Wow ran into this this morning and thought maybe I just posted this however by the date no. I am still sort of in the same place. Not all questions answered, he's dragging feet on counseling even while I am going 2x a month (more this month since D Day is 8/31) and I am still crying every day for some brief moment. 
Keeping myself busy, I need to make new friends as the old ones ran for the hills. Escrow finally closed on our house and we bought the land out right next door. Living in a motel with 2 cats and a dog had been a challenge. Living with WH the same. We really have never talked about it, just a few times as he says it makes him feel bad. He gets defensive when I say to much or trigger or he changes the subject and walks away. Yes I know all about how he feels. 
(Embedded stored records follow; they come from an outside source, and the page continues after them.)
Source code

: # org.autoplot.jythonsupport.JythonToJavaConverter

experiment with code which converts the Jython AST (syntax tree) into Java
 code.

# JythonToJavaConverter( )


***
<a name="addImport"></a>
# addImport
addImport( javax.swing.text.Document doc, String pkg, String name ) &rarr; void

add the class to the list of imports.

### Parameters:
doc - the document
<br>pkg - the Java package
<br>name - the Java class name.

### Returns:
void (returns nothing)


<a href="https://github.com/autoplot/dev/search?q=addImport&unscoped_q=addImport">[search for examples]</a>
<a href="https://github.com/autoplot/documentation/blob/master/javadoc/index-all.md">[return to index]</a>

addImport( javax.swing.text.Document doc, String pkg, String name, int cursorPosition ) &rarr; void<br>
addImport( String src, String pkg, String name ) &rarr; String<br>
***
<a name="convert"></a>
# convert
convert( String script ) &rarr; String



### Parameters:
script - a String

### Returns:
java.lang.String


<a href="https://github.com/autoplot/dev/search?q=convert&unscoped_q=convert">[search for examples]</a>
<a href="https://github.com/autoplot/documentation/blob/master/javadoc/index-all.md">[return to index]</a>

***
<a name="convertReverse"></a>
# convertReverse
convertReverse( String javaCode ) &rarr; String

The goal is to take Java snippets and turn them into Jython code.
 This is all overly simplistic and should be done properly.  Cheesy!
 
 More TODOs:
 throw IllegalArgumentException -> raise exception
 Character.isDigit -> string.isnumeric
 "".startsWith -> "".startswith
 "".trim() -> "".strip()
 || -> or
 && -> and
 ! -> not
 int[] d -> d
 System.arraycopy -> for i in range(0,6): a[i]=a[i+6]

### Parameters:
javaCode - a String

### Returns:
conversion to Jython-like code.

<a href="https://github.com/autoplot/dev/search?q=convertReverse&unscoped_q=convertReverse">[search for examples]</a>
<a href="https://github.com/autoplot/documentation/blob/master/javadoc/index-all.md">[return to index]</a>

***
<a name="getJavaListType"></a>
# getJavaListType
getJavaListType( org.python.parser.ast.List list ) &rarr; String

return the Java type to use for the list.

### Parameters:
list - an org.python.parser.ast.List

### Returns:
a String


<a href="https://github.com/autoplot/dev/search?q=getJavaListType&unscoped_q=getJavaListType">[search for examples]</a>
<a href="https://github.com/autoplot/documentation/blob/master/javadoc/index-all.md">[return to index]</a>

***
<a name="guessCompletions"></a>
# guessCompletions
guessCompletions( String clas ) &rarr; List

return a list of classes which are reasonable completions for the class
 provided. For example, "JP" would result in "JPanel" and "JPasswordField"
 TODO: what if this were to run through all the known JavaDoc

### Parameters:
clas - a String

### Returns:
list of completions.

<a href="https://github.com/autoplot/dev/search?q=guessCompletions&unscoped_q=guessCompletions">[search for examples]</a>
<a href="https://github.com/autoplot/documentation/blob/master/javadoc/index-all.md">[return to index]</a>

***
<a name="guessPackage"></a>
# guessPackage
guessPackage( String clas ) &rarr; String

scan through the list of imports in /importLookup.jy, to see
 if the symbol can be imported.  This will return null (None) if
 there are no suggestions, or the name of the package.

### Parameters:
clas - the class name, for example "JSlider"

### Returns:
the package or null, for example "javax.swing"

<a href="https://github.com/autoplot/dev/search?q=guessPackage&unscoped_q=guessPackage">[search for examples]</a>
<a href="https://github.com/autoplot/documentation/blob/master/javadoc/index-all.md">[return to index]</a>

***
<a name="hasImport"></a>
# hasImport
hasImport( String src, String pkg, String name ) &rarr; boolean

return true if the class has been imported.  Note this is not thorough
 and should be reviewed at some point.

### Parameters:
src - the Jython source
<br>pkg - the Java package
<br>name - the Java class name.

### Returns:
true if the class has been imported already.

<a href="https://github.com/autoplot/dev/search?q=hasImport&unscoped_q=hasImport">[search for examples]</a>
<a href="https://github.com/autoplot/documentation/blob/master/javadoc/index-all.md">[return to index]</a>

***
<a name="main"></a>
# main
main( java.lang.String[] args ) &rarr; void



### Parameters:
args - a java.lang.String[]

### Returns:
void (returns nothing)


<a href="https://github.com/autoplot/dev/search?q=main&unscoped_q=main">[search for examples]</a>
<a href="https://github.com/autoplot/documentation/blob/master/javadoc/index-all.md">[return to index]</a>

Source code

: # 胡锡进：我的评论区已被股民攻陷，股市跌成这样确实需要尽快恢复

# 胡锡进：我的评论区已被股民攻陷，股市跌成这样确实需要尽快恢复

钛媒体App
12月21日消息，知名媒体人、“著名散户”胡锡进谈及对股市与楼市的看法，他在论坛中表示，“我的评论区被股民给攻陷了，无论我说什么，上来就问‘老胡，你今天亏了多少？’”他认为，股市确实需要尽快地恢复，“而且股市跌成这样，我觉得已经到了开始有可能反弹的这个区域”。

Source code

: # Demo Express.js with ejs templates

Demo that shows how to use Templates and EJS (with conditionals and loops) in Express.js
He very rarely answers my emails to validate my feelings, when he does answer I have found that my dissatisfaction with his answers are all about him not answering with information about what he thinks or feels. That would be why they leave me still feeling empty when he does answer. Claims since we are in our home he will call VA and get back on track with doctors :liar: He has never been on track can't remember appointments or always remembers at last minute rushing off to end up being late. He has only read a couple books and doesn't remember much also points out the lines that are in his favor for me to move on. Complains when I send him articles to read and never has time to discuss what they are about. 

:yay:He does work very hard at being a good provider and figuring things out that I have no clue about but then I cover those things he couldn't even understand so as usual we have always complimented each other. 

:scratchhead:I have been trying to think about having this new relationship but in my heart of hearts I know me too well. It will be very lacking for me and not completely satisfying. As he is restored to a FWH and gets back all his respect and place in the family structure he will achieve his goal and be looking for the next accomplishment. I ever will never again be that trusting wife he would like nor will I love him as completely as I once did. He will not take my breath away and everything will have a cloud hanging over it. I understand it is not what he wants nor I but the damage is done he knew what he was doing in the first place and this will be the burden I will have to carry. I'm way too old to start another relationship or give up all that we have built. My life is too short now to spend so much time in this hell hole but like it or not this is my life now ad there is no time left to make new plans. My abuse from the past is too great and now so fresh for it not to play a big part in my inability to heal completely. SO I will just have to find contentment in me and what little happiness there can be. 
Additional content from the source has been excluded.